Methods: We conducted a retrospective cross-sectional analysis of pediatric inpatient hospitalizations in the United States between 2002 and 2011 using 2 nationally representative databases: the Nationwide Inpatient Sample (NIS) and the Kid's Inpatient Database (KID). In adopting a recently proposed etiology-related definition of pediatric malnutrition, our study population included children hospitalized between 1 month and 17 years of age. ICD-9-CM diagnosis codes were used to identify malnutrition and malnutrition subtypes. We estimated the national frequency and prevalence of pediatric malnutrition overall and across patient sociodemographic, clinical, and hospital characteristics. We used logistic regression to assess associations between malnutrition and each characteristic. We then assessed specific conditions associated with the highest volume and rates of malnutrition to provide clinically meaningful data on burden and risk. We also compared clinical comorbidities, outcomes, and hospital utilization indices between children with and without a diagnosis of malnutrition. Last, we estimated and described temporal trends in pediatric malnutrition diagnoses using joinpoint regression and assessed changes in the relative annual distribution of malnutrition subtypes.

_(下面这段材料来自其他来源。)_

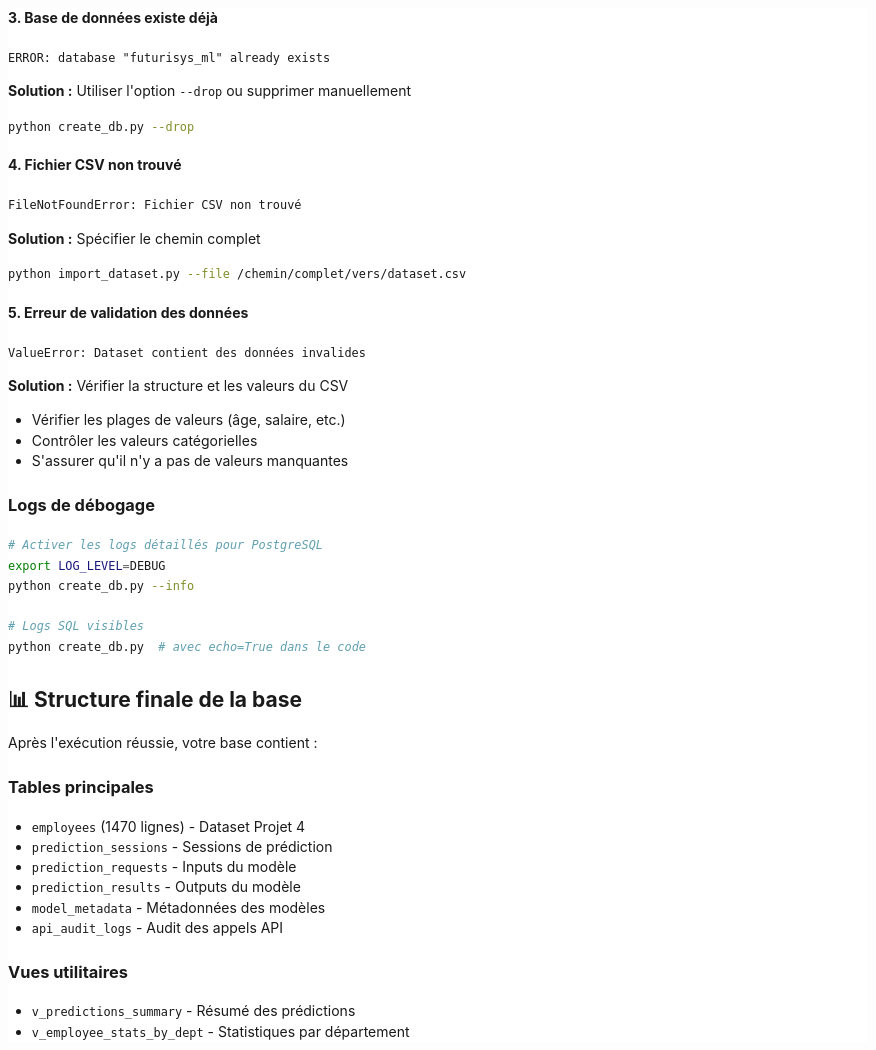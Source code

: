 #### 3. Base de données existe déjà
```
ERROR: database "futurisys_ml" already exists
```
**Solution :** Utiliser l'option `--drop` ou supprimer manuellement
```bash
python create_db.py --drop
```

#### 4. Fichier CSV non trouvé
```
FileNotFoundError: Fichier CSV non trouvé
```
**Solution :** Spécifier le chemin complet
```bash
python import_dataset.py --file /chemin/complet/vers/dataset.csv
```

#### 5. Erreur de validation des données
```
ValueError: Dataset contient des données invalides
```
**Solution :** Vérifier la structure et les valeurs du CSV
- Vérifier les plages de valeurs (âge, salaire, etc.)
- Contrôler les valeurs catégorielles
- S'assurer qu'il n'y a pas de valeurs manquantes

### Logs de débogage

```bash
# Activer les logs détaillés pour PostgreSQL
export LOG_LEVEL=DEBUG
python create_db.py --info

# Logs SQL visibles
python create_db.py  # avec echo=True dans le code
```

## 📊 Structure finale de la base

Après l'exécution réussie, votre base contient :

### Tables principales
- `employees` (1470 lignes) - Dataset Projet 4
- `prediction_sessions` - Sessions de prédiction
- `prediction_requests` - Inputs du modèle
- `prediction_results` - Outputs du modèle  
- `model_metadata` - Métadonnées des modèles
- `api_audit_logs` - Audit des appels API

### Vues utilitaires
- `v_predictions_summary` - Résumé des prédictions
- `v_employee_stats_by_dept` - Statistiques par département
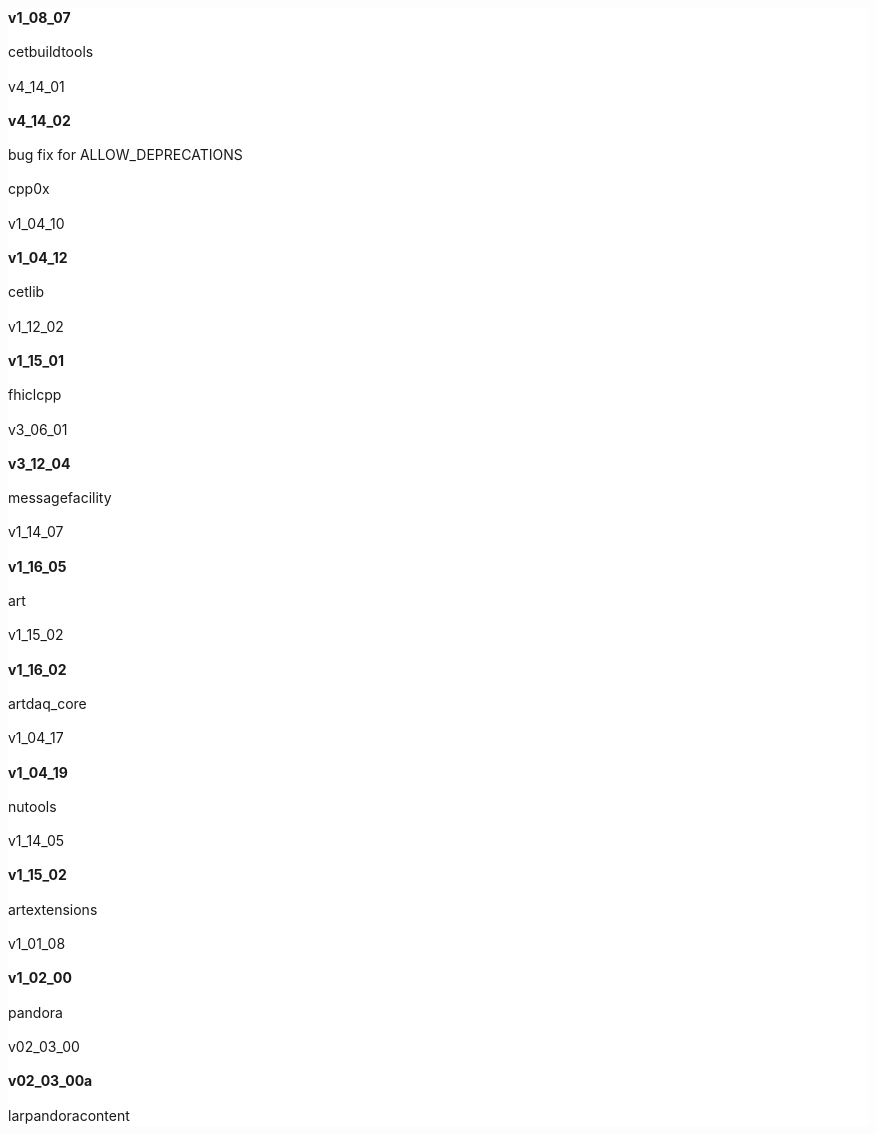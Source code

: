 **v1\_08\_07**

cetbuildtools

v4\_14\_01

**v4\_14\_02**

bug fix for ALLOW\_DEPRECATIONS

cpp0x

v1\_04\_10

**v1\_04\_12**

cetlib

v1\_12\_02

**v1\_15\_01**

fhiclcpp

v3\_06\_01

**v3\_12\_04**

messagefacility

v1\_14\_07

**v1\_16\_05**

art

v1\_15\_02

**v1\_16\_02**

artdaq\_core

v1\_04\_17

**v1\_04\_19**

nutools

v1\_14\_05

**v1\_15\_02**

artextensions

v1\_01\_08

**v1\_02\_00**

pandora

v02\_03\_00

**v02\_03\_00a**

larpandoracontent
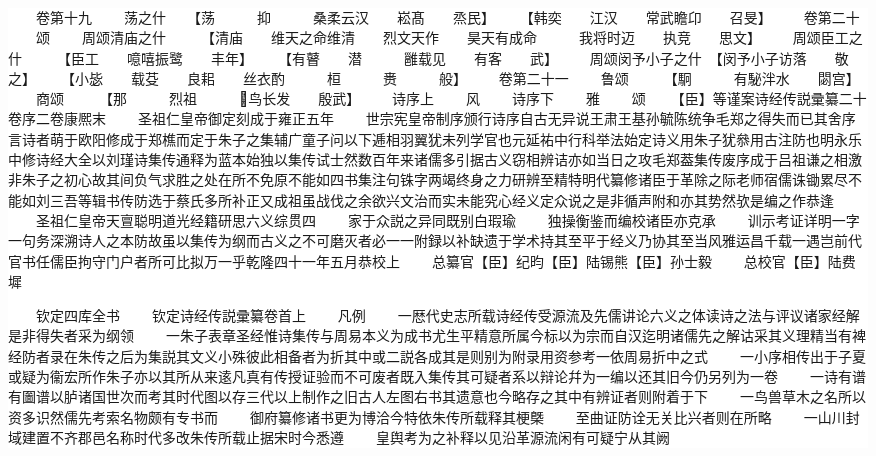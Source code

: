 　　卷第十九
　　荡之什　　【荡　　　抑　　　桑柔云汉　　崧髙　　烝民】
　　【韩奕　　江汉　　常武瞻卬　　召旻】
　　卷第二十
　　颂
　　周颂清庙之什　　　【清庙　　维天之命维清　　烈文天作　　昊天有成命　　　我将时迈　　执竞　　思文】
　　周颂臣工之什　　　【臣工　　噫嘻振鹭　　丰年】
　　【有瞽　　潜　　　雝载见　　有客　　武】
　　周颂闵予小子之什　【闵予小子访落　　敬之】
　　【小毖　　载芟　　良耜　　丝衣酌　　　桓　　　赉　　　般】
　　卷第二十一
　　鲁颂　　　【駉　　　有駜泮水　　閟宫】
　　商颂　　　【那　　　烈祖　　　鸟长发　　殷武】
　　诗序上
　　风
　　诗序下
　　雅
　　颂
　　【臣】等谨案诗经传説彚纂二十卷序二卷康熈末
　　圣祖仁皇帝御定刻成于雍正五年
　　世宗宪皇帝制序颁行诗序自古无异说王肃王基孙毓陈统争毛郑之得失而已其舍序言诗者萌于欧阳修成于郑樵而定于朱子之集辅广童子问以下逓相羽翼犹未列学官也元延祐中行科举法始定诗义用朱子犹叅用古注防也明永乐中修诗经大全以刘瑾诗集传通释为蓝本始独以集传试士然数百年来诸儒多引据古义窃相辨诘亦如当日之攻毛郑葢集传废序成于吕祖谦之相激非朱子之初心故其间负气求胜之处在所不免原不能如四书集注句铢字两竭终身之力研辨至精特明代纂修诸臣于革除之际老师宿儒诛锄累尽不能如刘三吾等辑书传防选于蔡氏多所补正又成祖虽战伐之余欲兴文治而实未能究心经义定众说之是非循声附和亦其势然欤是编之作恭逢
　　圣祖仁皇帝天亶聪明道光经籍研思六义综贯四
　　家于众説之异同既别白瑕瑜
　　独操衡鉴而编校诸臣亦克承
　　训示考证详明一字一句务深溯诗人之本防故虽以集传为纲而古义之不可磨灭者必一一附録以补缺遗于学术持其至平于经义乃协其至当风雅运昌千载一遇岂前代官书任儒臣拘守门户者所可比拟万一乎乾隆四十一年五月恭校上
　　总纂官【臣】纪昀【臣】陆锡熊【臣】孙士毅
　　总校官【臣】陆费墀










　　钦定四库全书
　　钦定诗经传説彚纂卷首上
　　凡例
　　一厯代史志所载诗经传受源流及先儒讲论六义之体读诗之法与评议诸家经解是非得失者采为纲领
　　一朱子表章圣经惟诗集传与周易本义为成书尤生平精意所属今标以为宗而自汉迄明诸儒先之解诂采其义理精当有裨经防者录在朱传之后为集説其文义小殊彼此相备者为折其中或二説各成其是则别为附录用资参考一依周易折中之式
　　一小序相传出于子夏或疑为衞宏所作朱子亦以其所从来逺凡真有传授证验而不可废者既入集传其可疑者系以辩论幷为一编以还其旧今仍另列为一卷
　　一诗有谱有圗谱以胪诸国世次而考其时代图以存三代以上制作之旧古人左图右书其遗意也今略存之其中有辨证者则附着于下
　　一鸟兽草木之名所以资多识然儒先考索名物颇有专书而
　　御府纂修诸书更为博洽今特依朱传所载释其梗槩
　　至曲证防诠无关比兴者则在所略
　　一山川封域建置不齐郡邑名称时代多改朱传所载止据宋时今悉遵
　　皇舆考为之补释以见沿革源流闲有可疑宁从其阙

Results: Of the approximately 2.1 million pediatric hospitalizations annually, over 54,600 were diagnosed with malnutrition, corresponding to a national prevalence of 2.6%. Considerable variation was observed based on primary diagnosis; fluid and electrolyte disorders, pneumonia, and esophageal disorders contributed the most malnutrition cases. Compared with the 2.6% overall prevalence, 6 conditions had malnutrition rates at least 5 times higher (eg, stomach cancer, cystic fibrosis, human immunodeficiency virus, atherosclerosis, congestive heart failure, esophageal disorders, enteritis/ulcerative colitis). Compared with hospitalized children without, those with a diagnosis of malnutrition had higher rates of existing comorbidities, worse clinical outcomes, and increased utilization of inpatient services. The proportion of pediatric hospitalized patients that received a diagnosis of malnutrition increased from 1.9% in 2002 to 3.7% in 2011, corresponding to an 8% increase in the rate annually. Each malnutrition subtype and nearly all patient- and hospital-level subgroups experienced statistically significant increases in the rate of diagnosed malnutrition during the study period. There were marked differences in diagnosed malnutrition among rural, urban nonteaching, and urban teaching hospitals.

Conclusions: To our knowledge, this is the first study to use nationally representative databases to comprehensively characterize temporal trends, correlates, and healthcare utilization of pediatric patients with coded malnutrition. Numerous factors may be responsible for the increase in prevalence of malnutrition over time. Improved technology has led to more severely ill patients at risk for malnutrition. Heightened awareness and multidisciplinary clinical teams likely improved recognition and diagnosis. Finally, a movement toward national standards in assessment and coding practices may have allowed for the capture of previously unascertained cases. Despite improvements, pediatric malnutrition remains underdiagnosed in inpatient settings, which underscores the need for a national benchmarking program if we aim to estimate the true prevalence, clinical significance, and cost of pediatric malnutrition.